■ **What is needed**: The answer must be an exact copy of every record below.

***** Listed entries

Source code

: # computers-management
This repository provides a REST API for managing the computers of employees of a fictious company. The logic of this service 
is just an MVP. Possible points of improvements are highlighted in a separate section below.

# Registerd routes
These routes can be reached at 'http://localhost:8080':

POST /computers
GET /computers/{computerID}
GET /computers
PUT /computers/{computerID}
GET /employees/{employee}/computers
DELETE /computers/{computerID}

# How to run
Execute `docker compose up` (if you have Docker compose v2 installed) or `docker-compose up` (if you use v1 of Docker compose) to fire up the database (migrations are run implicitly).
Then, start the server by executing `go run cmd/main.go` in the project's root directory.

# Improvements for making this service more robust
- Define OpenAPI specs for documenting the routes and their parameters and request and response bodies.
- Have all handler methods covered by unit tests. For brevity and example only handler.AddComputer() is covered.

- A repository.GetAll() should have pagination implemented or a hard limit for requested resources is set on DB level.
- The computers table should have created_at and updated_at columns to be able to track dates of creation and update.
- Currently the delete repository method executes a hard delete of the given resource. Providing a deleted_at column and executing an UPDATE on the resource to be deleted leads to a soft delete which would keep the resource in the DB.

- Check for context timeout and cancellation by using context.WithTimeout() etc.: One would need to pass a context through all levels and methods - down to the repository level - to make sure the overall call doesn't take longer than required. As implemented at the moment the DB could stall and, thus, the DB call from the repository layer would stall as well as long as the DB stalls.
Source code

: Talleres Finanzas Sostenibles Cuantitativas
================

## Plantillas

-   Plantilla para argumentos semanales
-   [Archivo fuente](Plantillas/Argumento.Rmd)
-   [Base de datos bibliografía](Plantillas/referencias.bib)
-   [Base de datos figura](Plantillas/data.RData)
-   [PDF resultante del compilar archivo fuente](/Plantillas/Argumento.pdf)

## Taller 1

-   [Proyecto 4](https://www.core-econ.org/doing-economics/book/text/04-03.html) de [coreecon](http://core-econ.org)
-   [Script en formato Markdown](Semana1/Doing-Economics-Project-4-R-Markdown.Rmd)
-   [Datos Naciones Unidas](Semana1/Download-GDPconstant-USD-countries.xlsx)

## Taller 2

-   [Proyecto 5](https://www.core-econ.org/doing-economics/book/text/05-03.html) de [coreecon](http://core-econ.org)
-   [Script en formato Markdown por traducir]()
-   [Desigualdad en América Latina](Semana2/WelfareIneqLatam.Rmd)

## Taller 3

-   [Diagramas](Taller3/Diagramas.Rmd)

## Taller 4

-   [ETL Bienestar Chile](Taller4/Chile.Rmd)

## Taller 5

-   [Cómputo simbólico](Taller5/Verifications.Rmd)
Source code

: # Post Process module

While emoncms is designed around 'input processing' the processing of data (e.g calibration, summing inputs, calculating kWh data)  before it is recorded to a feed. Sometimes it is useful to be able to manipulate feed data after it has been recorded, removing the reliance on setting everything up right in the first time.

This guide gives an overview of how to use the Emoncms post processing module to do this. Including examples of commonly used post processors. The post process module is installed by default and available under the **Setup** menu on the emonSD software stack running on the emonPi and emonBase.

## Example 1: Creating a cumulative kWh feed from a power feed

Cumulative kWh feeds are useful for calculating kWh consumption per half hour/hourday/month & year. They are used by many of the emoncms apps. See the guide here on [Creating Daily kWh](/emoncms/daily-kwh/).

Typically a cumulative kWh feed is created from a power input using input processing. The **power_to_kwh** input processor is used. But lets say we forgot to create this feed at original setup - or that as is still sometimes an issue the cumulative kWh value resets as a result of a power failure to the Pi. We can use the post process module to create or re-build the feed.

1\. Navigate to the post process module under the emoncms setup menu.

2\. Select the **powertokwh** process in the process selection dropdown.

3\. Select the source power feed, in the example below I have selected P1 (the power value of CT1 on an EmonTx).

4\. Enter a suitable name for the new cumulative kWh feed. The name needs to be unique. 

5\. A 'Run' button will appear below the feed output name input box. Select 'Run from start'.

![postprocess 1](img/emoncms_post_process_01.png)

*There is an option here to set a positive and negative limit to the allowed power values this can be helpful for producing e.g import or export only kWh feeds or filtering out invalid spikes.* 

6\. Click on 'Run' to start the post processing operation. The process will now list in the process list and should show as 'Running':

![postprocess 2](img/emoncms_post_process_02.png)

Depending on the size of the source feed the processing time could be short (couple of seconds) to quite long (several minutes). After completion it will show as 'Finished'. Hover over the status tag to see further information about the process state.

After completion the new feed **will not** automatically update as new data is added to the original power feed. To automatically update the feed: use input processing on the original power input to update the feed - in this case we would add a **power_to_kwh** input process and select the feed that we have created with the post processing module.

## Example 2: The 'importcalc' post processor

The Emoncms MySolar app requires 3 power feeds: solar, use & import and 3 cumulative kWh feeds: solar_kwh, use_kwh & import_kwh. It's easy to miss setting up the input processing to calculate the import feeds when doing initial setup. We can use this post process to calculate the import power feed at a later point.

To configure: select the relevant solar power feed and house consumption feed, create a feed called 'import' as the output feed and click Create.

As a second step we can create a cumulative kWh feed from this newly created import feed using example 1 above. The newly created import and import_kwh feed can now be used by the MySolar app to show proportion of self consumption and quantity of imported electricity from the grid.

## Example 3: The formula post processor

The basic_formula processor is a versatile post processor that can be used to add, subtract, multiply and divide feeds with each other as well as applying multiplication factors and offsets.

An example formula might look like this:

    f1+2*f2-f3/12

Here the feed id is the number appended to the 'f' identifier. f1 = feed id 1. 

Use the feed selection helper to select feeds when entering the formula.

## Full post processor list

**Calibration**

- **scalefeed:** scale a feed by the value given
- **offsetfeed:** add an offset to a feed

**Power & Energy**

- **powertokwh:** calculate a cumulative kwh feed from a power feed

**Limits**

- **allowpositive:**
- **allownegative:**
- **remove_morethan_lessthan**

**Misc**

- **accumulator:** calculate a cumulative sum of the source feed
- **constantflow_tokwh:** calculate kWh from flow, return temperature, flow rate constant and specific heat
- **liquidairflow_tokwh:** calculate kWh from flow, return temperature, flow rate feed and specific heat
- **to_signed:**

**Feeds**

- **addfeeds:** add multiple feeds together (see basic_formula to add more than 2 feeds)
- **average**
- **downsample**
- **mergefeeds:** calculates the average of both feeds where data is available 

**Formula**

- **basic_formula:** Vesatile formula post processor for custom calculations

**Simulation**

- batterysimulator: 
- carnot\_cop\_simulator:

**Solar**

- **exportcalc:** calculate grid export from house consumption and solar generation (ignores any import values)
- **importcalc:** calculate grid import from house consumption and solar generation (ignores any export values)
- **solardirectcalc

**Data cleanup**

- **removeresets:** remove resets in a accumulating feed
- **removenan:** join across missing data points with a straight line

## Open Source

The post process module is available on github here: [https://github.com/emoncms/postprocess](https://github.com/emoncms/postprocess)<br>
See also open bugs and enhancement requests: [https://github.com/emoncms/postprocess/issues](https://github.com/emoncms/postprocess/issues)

**********

■ **Answer for the task**:
Source code

: # computers-management
This repository provides a REST API for managing the computers of employees of a fictious company. The logic of this service 
is just an MVP. Possible points of improvements are highlighted in a separate section below.

# Registerd routes
These routes can be reached at 'http://localhost:8080':

POST /computers
GET /computers/{computerID}
GET /computers
PUT /computers/{computerID}
GET /employees/{employee}/computers
DELETE /computers/{computerID}

# How to run
Execute `docker compose up` (if you have Docker compose v2 installed) or `docker-compose up` (if you use v1 of Docker compose) to fire up the database (migrations are run implicitly).
Then, start the server by executing `go run cmd/main.go` in the project's root directory.

# Improvements for making this service more robust
- Define OpenAPI specs for documenting the routes and their parameters and request and response bodies.
- Have all handler methods covered by unit tests. For brevity and example only handler.AddComputer() is covered.

- A repository.GetAll() should have pagination implemented or a hard limit for requested resources is set on DB level.
- The computers table should have created_at and updated_at columns to be able to track dates of creation and update.
- Currently the delete repository method executes a hard delete of the given resource. Providing a deleted_at column and executing an UPDATE on the resource to be deleted leads to a soft delete which would keep the resource in the DB.

- Check for context timeout and cancellation by using context.WithTimeout() etc.: One would need to pass a context through all levels and methods - down to the repository level - to make sure the overall call doesn't take longer than required. As implemented at the moment the DB could stall and, thus, the DB call from the repository layer would stall as well as long as the DB stalls.
Source code

: Talleres Finanzas Sostenibles Cuantitativas
================

## Plantillas

-   Plantilla para argumentos semanales
-   [Archivo fuente](Plantillas/Argumento.Rmd)
-   [Base de datos bibliografía](Plantillas/referencias.bib)
-   [Base de datos figura](Plantillas/data.RData)
-   [PDF resultante del compilar archivo fuente](/Plantillas/Argumento.pdf)

## Taller 1

-   [Proyecto 4](https://www.core-econ.org/doing-economics/book/text/04-03.html) de [coreecon](http://core-econ.org)
-   [Script en formato Markdown](Semana1/Doing-Economics-Project-4-R-Markdown.Rmd)
-   [Datos Naciones Unidas](Semana1/Download-GDPconstant-USD-countries.xlsx)

## Taller 2

-   [Proyecto 5](https://www.core-econ.org/doing-economics/book/text/05-03.html) de [coreecon](http://core-econ.org)
-   [Script en formato Markdown por traducir]()
-   [Desigualdad en América Latina](Semana2/WelfareIneqLatam.Rmd)

## Taller 3

-   [Diagramas](Taller3/Diagramas.Rmd)

## Taller 4

-   [ETL Bienestar Chile](Taller4/Chile.Rmd)

## Taller 5

-   [Cómputo simbólico](Taller5/Verifications.Rmd)
Source code

: # Post Process module

While emoncms is designed around 'input processing' the processing of data (e.g calibration, summing inputs, calculating kWh data)  before it is recorded to a feed. Sometimes it is useful to be able to manipulate feed data after it has been recorded, removing the reliance on setting everything up right in the first time.

This guide gives an overview of how to use the Emoncms post processing module to do this. Including examples of commonly used post processors. The post process module is installed by default and available under the **Setup** menu on the emonSD software stack running on the emonPi and emonBase.

## Example 1: Creating a cumulative kWh feed from a power feed

Cumulative kWh feeds are useful for calculating kWh consumption per half hour/hourday/month & year. They are used by many of the emoncms apps. See the guide here on [Creating Daily kWh](/emoncms/daily-kwh/).

Typically a cumulative kWh feed is created from a power input using input processing. The **power_to_kwh** input processor is used. But lets say we forgot to create this feed at original setup - or that as is still sometimes an issue the cumulative kWh value resets as a result of a power failure to the Pi. We can use the post process module to create or re-build the feed.

1\. Navigate to the post process module under the emoncms setup menu.

2\. Select the **powertokwh** process in the process selection dropdown.

3\. Select the source power feed, in the example below I have selected P1 (the power value of CT1 on an EmonTx).

4\. Enter a suitable name for the new cumulative kWh feed. The name needs to be unique. 

5\. A 'Run' button will appear below the feed output name input box. Select 'Run from start'.

![postprocess 1](img/emoncms_post_process_01.png)

*There is an option here to set a positive and negative limit to the allowed power values this can be helpful for producing e.g import or export only kWh feeds or filtering out invalid spikes.* 

6\. Click on 'Run' to start the post processing operation. The process will now list in the process list and should show as 'Running':

![postprocess 2](img/emoncms_post_process_02.png)

Depending on the size of the source feed the processing time could be short (couple of seconds) to quite long (several minutes). After completion it will show as 'Finished'. Hover over the status tag to see further information about the process state.

After completion the new feed **will not** automatically update as new data is added to the original power feed. To automatically update the feed: use input processing on the original power input to update the feed - in this case we would add a **power_to_kwh** input process and select the feed that we have created with the post processing module.

## Example 2: The 'importcalc' post processor

The Emoncms MySolar app requires 3 power feeds: solar, use & import and 3 cumulative kWh feeds: solar_kwh, use_kwh & import_kwh. It's easy to miss setting up the input processing to calculate the import feeds when doing initial setup. We can use this post process to calculate the import power feed at a later point.

To configure: select the relevant solar power feed and house consumption feed, create a feed called 'import' as the output feed and click Create.

As a second step we can create a cumulative kWh feed from this newly created import feed using example 1 above. The newly created import and import_kwh feed can now be used by the MySolar app to show proportion of self consumption and quantity of imported electricity from the grid.

## Example 3: The formula post processor

The basic_formula processor is a versatile post processor that can be used to add, subtract, multiply and divide feeds with each other as well as applying multiplication factors and offsets.

An example formula might look like this:

    f1+2*f2-f3/12

Here the feed id is the number appended to the 'f' identifier. f1 = feed id 1. 

Use the feed selection helper to select feeds when entering the formula.

## Full post processor list

**Calibration**

- **scalefeed:** scale a feed by the value given
- **offsetfeed:** add an offset to a feed

**Power & Energy**

- **powertokwh:** calculate a cumulative kwh feed from a power feed

**Limits**

- **allowpositive:**
- **allownegative:**
- **remove_morethan_lessthan**

**Misc**

- **accumulator:** calculate a cumulative sum of the source feed
- **constantflow_tokwh:** calculate kWh from flow, return temperature, flow rate constant and specific heat
- **liquidairflow_tokwh:** calculate kWh from flow, return temperature, flow rate feed and specific heat
- **to_signed:**

**Feeds**

- **addfeeds:** add multiple feeds together (see basic_formula to add more than 2 feeds)
- **average**
- **downsample**
- **mergefeeds:** calculates the average of both feeds where data is available 

**Formula**

- **basic_formula:** Vesatile formula post processor for custom calculations

**Simulation**

- batterysimulator: 
- carnot\_cop\_simulator:

**Solar**

- **exportcalc:** calculate grid export from house consumption and solar generation (ignores any import values)
- **importcalc:** calculate grid import from house consumption and solar generation (ignores any export values)
- **solardirectcalc

**Data cleanup**

- **removeresets:** remove resets in a accumulating feed
- **removenan:** join across missing data points with a straight line

## Open Source

The post process module is available on github here: [https://github.com/emoncms/postprocess](https://github.com/emoncms/postprocess)<br>
See also open bugs and enhancement requests: [https://github.com/emoncms/postprocess/issues](https://github.com/emoncms/postprocess/issues)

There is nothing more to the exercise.